**What to work on**
When you reach the line containing "<span m=''728900''>you''ll</span> <span" in the entries below, start writing out each line exactly, and stop after the line containing "<span m=''735760''>the</span> <span".

(Stored data)
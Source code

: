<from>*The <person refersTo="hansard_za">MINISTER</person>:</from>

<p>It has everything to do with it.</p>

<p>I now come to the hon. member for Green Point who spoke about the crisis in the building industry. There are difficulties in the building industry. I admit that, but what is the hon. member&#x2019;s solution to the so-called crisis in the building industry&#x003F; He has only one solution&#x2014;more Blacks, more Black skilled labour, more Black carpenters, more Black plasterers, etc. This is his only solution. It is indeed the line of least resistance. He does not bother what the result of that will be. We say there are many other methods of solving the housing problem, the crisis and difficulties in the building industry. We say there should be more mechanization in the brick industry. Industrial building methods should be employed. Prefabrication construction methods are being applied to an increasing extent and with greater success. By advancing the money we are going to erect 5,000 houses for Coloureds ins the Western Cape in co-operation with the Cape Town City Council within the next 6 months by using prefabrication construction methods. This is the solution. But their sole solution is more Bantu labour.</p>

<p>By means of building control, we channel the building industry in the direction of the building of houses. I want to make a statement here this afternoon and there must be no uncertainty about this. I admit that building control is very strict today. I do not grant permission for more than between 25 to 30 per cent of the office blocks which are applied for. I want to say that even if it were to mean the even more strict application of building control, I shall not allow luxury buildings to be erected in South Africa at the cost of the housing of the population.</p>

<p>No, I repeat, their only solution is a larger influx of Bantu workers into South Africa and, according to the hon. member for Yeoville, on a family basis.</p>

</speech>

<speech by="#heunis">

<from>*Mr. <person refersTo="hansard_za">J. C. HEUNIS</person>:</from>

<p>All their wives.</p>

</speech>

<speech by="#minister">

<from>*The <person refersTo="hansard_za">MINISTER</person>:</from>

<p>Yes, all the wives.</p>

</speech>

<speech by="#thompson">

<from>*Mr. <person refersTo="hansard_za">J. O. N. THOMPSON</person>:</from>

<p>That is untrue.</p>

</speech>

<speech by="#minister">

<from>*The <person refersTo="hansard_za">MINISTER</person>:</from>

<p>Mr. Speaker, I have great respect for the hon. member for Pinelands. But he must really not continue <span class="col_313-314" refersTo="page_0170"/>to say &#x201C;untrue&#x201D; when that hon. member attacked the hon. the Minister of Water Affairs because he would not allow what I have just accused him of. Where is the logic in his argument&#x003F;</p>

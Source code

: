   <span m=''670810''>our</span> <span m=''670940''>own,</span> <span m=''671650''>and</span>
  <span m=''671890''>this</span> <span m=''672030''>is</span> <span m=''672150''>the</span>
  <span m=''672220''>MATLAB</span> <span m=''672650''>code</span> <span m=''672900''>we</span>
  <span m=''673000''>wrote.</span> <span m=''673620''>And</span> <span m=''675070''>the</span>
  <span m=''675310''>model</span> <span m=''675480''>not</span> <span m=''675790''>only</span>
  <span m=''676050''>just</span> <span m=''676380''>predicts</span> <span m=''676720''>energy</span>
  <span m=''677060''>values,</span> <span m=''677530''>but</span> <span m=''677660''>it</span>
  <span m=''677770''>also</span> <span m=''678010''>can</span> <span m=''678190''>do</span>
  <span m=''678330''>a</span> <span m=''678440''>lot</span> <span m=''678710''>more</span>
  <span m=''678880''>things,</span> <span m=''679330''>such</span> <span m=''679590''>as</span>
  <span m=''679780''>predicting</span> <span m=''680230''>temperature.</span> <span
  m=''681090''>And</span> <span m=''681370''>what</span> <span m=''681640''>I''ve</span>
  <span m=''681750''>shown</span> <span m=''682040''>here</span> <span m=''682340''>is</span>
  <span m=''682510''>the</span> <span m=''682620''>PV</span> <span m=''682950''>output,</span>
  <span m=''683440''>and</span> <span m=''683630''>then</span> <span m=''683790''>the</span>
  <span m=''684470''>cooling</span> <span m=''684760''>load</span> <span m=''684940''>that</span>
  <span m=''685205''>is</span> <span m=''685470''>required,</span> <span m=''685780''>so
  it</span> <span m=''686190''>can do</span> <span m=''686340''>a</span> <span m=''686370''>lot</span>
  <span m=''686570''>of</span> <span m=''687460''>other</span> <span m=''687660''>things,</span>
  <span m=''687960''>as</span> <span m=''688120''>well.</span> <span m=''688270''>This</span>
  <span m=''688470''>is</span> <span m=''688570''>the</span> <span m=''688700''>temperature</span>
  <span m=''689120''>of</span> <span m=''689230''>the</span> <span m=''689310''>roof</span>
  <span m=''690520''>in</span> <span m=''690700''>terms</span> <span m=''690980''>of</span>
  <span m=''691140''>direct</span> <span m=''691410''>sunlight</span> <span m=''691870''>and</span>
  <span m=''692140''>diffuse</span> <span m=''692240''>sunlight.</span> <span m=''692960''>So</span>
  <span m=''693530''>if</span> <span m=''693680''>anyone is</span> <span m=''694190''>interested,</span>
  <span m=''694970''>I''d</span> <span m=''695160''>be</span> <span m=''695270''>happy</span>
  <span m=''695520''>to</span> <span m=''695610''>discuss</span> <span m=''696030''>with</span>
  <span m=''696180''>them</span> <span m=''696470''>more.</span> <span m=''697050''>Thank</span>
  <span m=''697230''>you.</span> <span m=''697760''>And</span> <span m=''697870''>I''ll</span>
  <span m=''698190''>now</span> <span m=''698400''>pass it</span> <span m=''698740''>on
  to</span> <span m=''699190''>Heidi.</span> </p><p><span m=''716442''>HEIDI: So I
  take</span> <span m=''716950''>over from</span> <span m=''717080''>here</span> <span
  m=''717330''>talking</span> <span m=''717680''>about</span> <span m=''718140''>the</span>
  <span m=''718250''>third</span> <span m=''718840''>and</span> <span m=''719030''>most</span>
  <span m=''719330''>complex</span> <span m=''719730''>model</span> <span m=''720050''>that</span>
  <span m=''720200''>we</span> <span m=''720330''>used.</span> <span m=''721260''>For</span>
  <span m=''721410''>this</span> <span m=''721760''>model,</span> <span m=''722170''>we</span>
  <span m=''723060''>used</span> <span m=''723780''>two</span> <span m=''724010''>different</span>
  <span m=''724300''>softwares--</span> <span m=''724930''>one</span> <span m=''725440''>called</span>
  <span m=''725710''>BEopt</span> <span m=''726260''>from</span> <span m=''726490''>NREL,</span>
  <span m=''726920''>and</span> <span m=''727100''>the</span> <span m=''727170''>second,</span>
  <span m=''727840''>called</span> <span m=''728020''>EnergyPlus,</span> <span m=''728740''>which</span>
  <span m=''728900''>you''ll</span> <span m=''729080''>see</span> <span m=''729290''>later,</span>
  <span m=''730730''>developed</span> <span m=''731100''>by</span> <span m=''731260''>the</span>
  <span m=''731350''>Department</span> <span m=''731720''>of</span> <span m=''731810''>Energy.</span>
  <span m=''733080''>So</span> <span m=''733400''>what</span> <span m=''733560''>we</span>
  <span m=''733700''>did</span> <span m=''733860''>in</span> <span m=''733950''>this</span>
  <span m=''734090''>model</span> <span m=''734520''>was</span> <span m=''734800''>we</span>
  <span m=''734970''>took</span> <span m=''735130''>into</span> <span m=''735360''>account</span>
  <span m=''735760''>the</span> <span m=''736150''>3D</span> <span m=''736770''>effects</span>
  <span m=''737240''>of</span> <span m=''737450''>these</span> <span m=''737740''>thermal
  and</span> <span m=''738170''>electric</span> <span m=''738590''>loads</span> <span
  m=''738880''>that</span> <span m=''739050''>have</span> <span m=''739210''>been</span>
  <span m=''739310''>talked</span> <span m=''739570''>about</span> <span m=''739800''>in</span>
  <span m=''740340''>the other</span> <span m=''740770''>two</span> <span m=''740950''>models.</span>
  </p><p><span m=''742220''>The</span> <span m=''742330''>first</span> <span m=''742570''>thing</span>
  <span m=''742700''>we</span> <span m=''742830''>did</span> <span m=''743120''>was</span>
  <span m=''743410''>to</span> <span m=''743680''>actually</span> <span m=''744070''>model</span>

**Final answer**
  <span m=''728900''>you''ll</span> <span m=''729080''>see</span> <span m=''729290''>later,</span>
  <span m=''730730''>developed</span> <span m=''731100''>by</span> <span m=''731260''>the</span>
  <span m=''731350''>Department</span> <span m=''731720''>of</span> <span m=''731810''>Energy.</span>
  <span m=''733080''>So</span> <span m=''733400''>what</span> <span m=''733560''>we</span>
  <span m=''733700''>did</span> <span m=''733860''>in</span> <span m=''733950''>this</span>
  <span m=''734090''>model</span> <span m=''734520''>was</span> <span m=''734800''>we</span>
  <span m=''734970''>took</span> <span m=''735130''>into</span> <span m=''735360''>account</span>
  <span m=''735760''>the</span> <span m=''736150''>3D</span> <span m=''736770''>effects</span>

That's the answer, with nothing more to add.